PR: Well even today, we have cross promotion inside OpenFeint 2, even before microtransactions, where if two players meet in a lobby, and they're from different games, then one player clicks on the other player's game, and you go to the App Store and you buy that other player's game? That's what you call our one-touch iPromote product inside of OpenFeint, it's a big draw for a lot of developers, because our community is now three million and growing -- we call it our social bazaar, because the App Store is so cluttered now that it's hard to differentiate. So you use OpenFeint and get your game in front of three million people in these lobbies. That revenue, when someone buys a game using OpenFeint's cross promotion feature, doesn't come from the developer, it comes from Apple. Because we are an Apple affiliate, through BigShare. So we take the user into a webview, which is our own catalog, where you can buy games off the App Store, and then Apple actually pays us.
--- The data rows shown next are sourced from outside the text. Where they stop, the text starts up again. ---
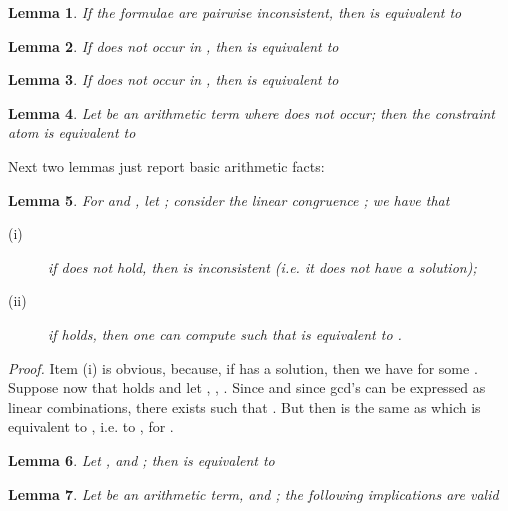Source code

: \documentclass[11pt,a4paper]{article}
\newtheorem{lemma}{Lemma}
\begin{document}
{\begin{lemma}\label{lem:pairwise} If the formulae  are pairwise inconsistent, then 
  is equivalent to
 
\end{lemma}

\begin{lemma}\label{lem:independent}
 If  does not occur in , then  is equivalent to
 
\end{lemma}

\begin{lemma}\label{lem:unique}
 If  does not occur in , then  is equivalent to
 
\end{lemma}

\begin{lemma}\label{lem:c}
 Let  be an arithmetic term where  does not occur; then the constraint atom   is equivalent to
 
\end{lemma}

Next two lemmas just report basic arithmetic facts:


\begin{lemma}\label{lem:congruence}
 For  and , let ; consider the linear congruence  ; we have that
 \begin{description}
  \item[{\rm (i)}] if  does not hold, then  is inconsistent (i.e. it does not have a solution);
  \item[{\rm (ii)}] if  holds, then one can compute  such that
  is equivalent to .
 \end{description}
\end{lemma}

\noindent
\textit{Proof.}
Item (i) is obvious, because, if 
 has a solution, then we have  for some . Suppose now that   holds and
 let , , . Since  and since gcd's can be expressed as linear combinations, there exists  such that .
  But then   is the same as 
  which is equivalent to , i.e. to , for .
 



\begin{lemma}\label{lem:lcm}
Let ,  and ; then
 is equivalent to

\end{lemma}



\begin{lemma}\label{lem:impl}
 Let  be an arithmetic term,  and ; the following implications are valid
 

\end{lemma}}
\end{document}
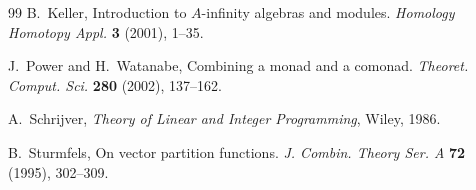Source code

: \documentclass[11pt]{article}
\theoremstyle{definition}
\theoremstyle{remark}
\begin{document}
\begin{thebibliography}{99}
B.~Keller, Introduction to $A$-infinity algebras and modules. \emph{Homology Homotopy Appl.} \textbf{3} (2001), 1--35.

J.~Power and H.~Watanabe, Combining a monad and a comonad. \emph{Theoret. Comput. Sci.} \textbf{280} (2002), 137--162.

A.~Schrijver, \emph{Theory of Linear and Integer Programming}, Wiley, 1986.

B.~Sturmfels, On vector partition functions. \emph{J. Combin. Theory Ser. A} \textbf{72} (1995), 302--309.

\end{thebibliography}
\end{document}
So that's hopefully -- this is the same thing, the whole idea is to get Apple to pay us every time there's a purchase in the App Store, including in-app purchases, as opposed to the outside.
Great. That's pretty much everything I had to ask, was there anything else you wanted to share? I guess we'll keep an eye on the game coming out this summer.
JC: Yeah, I guess the only other thing worth mentioning is that OpenFeint is available now -- it can be downloaded by anyone from our website. It's real.
Cool. Thanks very much.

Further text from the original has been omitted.